Mini-Course on

Machine Learning Methods in Finance @ KAUST

From Signatures to Reinforcement Learning

Christian Bayer, Christoph Belak, Blanka Horvath, Paul Hager$\ast$

$\ast$ Humboldt University of Berlin

  1. May 2022

Outline of the Lecture

This lecture will be a practical guide to:

  1. calculating the truncated log-signatures for piecewise linear paths,
  1. implementing deep signature stopping rules,
  1. approximating the optimal stopping problem of fractional Brownian motion

1. Calculation of Log-Signatures

Notation: $\{\color{blue}{e_1}, \dots, \color{blue}{e_d}\}$ will denote a basis of $\mathbb{R}^d$.

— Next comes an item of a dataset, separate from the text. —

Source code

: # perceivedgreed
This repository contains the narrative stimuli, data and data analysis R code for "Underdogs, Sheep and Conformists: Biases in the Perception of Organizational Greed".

1.1 Recap of Signatures of Smooth Paths

Recall that the signature of a smooth path $x: [0,T] \to \mathbb{R}^d$ is given by the sequence of iterated integerals as a formal tensor series

$$ \mathbb{x}^{<\infty}_{s,t} = 1 + \int_s^t dx_{t_1} + \int_s^t \int_s^{t_2} dx_{t_1} \otimes dx_{t_2} + \dots \quad \in \mathbb{T}((\mathbb{R}^d)),\quad (0 \le s \le t \le T).$$

In other words, the component of the signature corresponding to the multiindex or word $\color{blue}{i_1} \cdots \color{blue}{i_n} \in \{\color{blue}{1}, ..., \color{blue}{d}\}^n$ is given by

$$\langle \color{blue}{i_1} \cdots \color{blue}{i_n}, \mathbb{x}^{<\infty}_{s,t}\rangle = \idotsint_{s \le t_1 \le \dots \le t_n \le t} dx^{\color{blue}{i_1}}_{t_1} \dots dx^{\color{blue}{i_n}}_{t_n} $$

Furthermore, we have also seen that the signature satisfies the Chen relation

$$ \mathbb{x}^{<\infty}_{s,t} = \mathbb{x}^{<\infty}_{s,u} \otimes \mathbb{x}^{<\infty}_{u,t},\qquad (0 \le s \le u \le t \le T)$$

and the shuffle identity

$$ \langle w, \mathbb{x}^{<\infty}_{s,t}\rangle \langle v, \mathbb{x}^{<\infty}_{s,t}\rangle = \langle w \sqcup\mathchoice{\mkern-7mu}{\mkern-7mu}{\mkern-3.2mu}{\mkern-3.8mu}\sqcup v, \mathbb{x}_{s,t}\rangle, \qquad w, v \in \mathcal{W}_d.$$

The elements of of the tensor algebra satisfying the shuffle relation form a group - the free Lie group $G(\mathbb{R}^d)$ its tensor-logarithm $\mathfrak{g}(\mathbb{R}^d) = \log(G(\mathbb{R}^d))$ is the

1.2 The Free Lie algebra

The free Lie algebra can be characterized in another way.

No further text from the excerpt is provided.